Provided information:
⟨
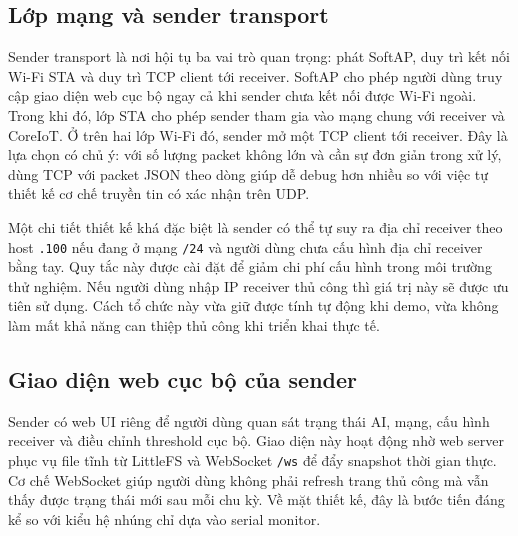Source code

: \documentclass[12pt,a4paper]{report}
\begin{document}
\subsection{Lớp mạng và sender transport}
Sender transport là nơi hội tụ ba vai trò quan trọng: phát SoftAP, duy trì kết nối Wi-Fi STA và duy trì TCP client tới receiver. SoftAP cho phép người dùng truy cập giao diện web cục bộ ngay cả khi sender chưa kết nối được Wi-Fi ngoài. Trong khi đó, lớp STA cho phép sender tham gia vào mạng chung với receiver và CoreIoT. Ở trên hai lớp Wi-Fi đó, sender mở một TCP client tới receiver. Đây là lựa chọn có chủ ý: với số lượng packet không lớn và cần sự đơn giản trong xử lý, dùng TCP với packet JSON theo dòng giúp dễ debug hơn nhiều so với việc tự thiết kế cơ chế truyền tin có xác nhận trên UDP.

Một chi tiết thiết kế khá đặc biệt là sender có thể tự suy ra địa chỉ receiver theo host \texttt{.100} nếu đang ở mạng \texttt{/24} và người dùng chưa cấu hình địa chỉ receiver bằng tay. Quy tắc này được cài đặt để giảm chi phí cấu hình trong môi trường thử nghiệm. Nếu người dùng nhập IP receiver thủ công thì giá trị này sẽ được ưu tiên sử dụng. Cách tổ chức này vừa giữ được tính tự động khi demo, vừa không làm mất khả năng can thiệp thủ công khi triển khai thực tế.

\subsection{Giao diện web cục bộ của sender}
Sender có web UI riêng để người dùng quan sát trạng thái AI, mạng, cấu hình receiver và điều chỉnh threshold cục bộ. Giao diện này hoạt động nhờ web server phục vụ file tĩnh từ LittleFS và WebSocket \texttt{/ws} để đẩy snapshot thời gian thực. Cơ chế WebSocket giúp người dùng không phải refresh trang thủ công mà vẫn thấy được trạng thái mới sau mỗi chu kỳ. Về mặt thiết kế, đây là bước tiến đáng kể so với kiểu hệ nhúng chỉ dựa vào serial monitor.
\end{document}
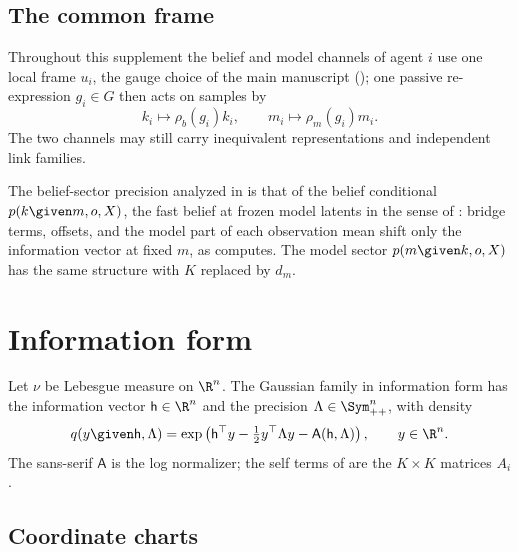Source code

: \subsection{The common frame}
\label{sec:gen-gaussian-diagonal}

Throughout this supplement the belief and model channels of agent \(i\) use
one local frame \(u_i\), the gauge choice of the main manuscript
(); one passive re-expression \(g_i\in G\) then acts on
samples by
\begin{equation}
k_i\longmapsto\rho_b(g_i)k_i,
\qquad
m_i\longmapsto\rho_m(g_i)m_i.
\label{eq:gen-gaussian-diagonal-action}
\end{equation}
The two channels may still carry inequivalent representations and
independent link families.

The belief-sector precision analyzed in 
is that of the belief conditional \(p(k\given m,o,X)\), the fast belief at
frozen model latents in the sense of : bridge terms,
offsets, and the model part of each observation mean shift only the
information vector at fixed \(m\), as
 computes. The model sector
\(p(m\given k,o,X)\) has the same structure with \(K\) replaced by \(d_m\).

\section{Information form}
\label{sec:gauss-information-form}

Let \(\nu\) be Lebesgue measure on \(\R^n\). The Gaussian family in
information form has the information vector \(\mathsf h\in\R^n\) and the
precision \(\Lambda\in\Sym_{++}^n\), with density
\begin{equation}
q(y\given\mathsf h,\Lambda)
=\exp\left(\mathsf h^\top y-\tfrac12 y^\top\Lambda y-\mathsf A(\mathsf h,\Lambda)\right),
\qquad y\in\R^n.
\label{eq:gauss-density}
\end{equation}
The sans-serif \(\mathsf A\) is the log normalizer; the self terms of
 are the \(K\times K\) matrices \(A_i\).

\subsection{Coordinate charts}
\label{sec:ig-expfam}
⟩
Task goal: The records above should be repeated exactly, with every picture omitted.

Response below:
Source code

: \documentclass[12pt,a4paper]{report}
\begin{document}
\subsection{Lớp mạng và sender transport}
Sender transport là nơi hội tụ ba vai trò quan trọng: phát SoftAP, duy trì kết nối Wi-Fi STA và duy trì TCP client tới receiver. SoftAP cho phép người dùng truy cập giao diện web cục bộ ngay cả khi sender chưa kết nối được Wi-Fi ngoài. Trong khi đó, lớp STA cho phép sender tham gia vào mạng chung với receiver và CoreIoT. Ở trên hai lớp Wi-Fi đó, sender mở một TCP client tới receiver. Đây là lựa chọn có chủ ý: với số lượng packet không lớn và cần sự đơn giản trong xử lý, dùng TCP với packet JSON theo dòng giúp dễ debug hơn nhiều so với việc tự thiết kế cơ chế truyền tin có xác nhận trên UDP.

Một chi tiết thiết kế khá đặc biệt là sender có thể tự suy ra địa chỉ receiver theo host \texttt{.100} nếu đang ở mạng \texttt{/24} và người dùng chưa cấu hình địa chỉ receiver bằng tay. Quy tắc này được cài đặt để giảm chi phí cấu hình trong môi trường thử nghiệm. Nếu người dùng nhập IP receiver thủ công thì giá trị này sẽ được ưu tiên sử dụng. Cách tổ chức này vừa giữ được tính tự động khi demo, vừa không làm mất khả năng can thiệp thủ công khi triển khai thực tế.

\subsection{Giao diện web cục bộ của sender}
Sender có web UI riêng để người dùng quan sát trạng thái AI, mạng, cấu hình receiver và điều chỉnh threshold cục bộ. Giao diện này hoạt động nhờ web server phục vụ file tĩnh từ LittleFS và WebSocket \texttt{/ws} để đẩy snapshot thời gian thực. Cơ chế WebSocket giúp người dùng không phải refresh trang thủ công mà vẫn thấy được trạng thái mới sau mỗi chu kỳ. Về mặt thiết kế, đây là bước tiến đáng kể so với kiểu hệ nhúng chỉ dựa vào serial monitor.
\end{document}
Source code

: \subsection{The common frame}
\label{sec:gen-gaussian-diagonal}

Throughout this supplement the belief and model channels of agent \(i\) use
one local frame \(u_i\), the gauge choice of the main manuscript
(); one passive re-expression \(g_i\in G\) then acts on
samples by
\begin{equation}
k_i\longmapsto\rho_b(g_i)k_i,
\qquad
m_i\longmapsto\rho_m(g_i)m_i.
\label{eq:gen-gaussian-diagonal-action}
\end{equation}
The two channels may still carry inequivalent representations and
independent link families.

The belief-sector precision analyzed in 
is that of the belief conditional \(p(k\given m,o,X)\), the fast belief at
frozen model latents in the sense of : bridge terms,
offsets, and the model part of each observation mean shift only the
information vector at fixed \(m\), as
 computes. The model sector
\(p(m\given k,o,X)\) has the same structure with \(K\) replaced by \(d_m\).

\section{Information form}
\label{sec:gauss-information-form}

Let \(\nu\) be Lebesgue measure on \(\R^n\). The Gaussian family in
information form has the information vector \(\mathsf h\in\R^n\) and the
precision \(\Lambda\in\Sym_{++}^n\), with density
\begin{equation}
q(y\given\mathsf h,\Lambda)
=\exp\left(\mathsf h^\top y-\tfrac12 y^\top\Lambda y-\mathsf A(\mathsf h,\Lambda)\right),
\qquad y\in\R^n.
\label{eq:gauss-density}
\end{equation}
The sans-serif \(\mathsf A\) is the log normalizer; the self terms of
 are the \(K\times K\) matrices \(A_i\).

\subsection{Coordinate charts}
\label{sec:ig-expfam}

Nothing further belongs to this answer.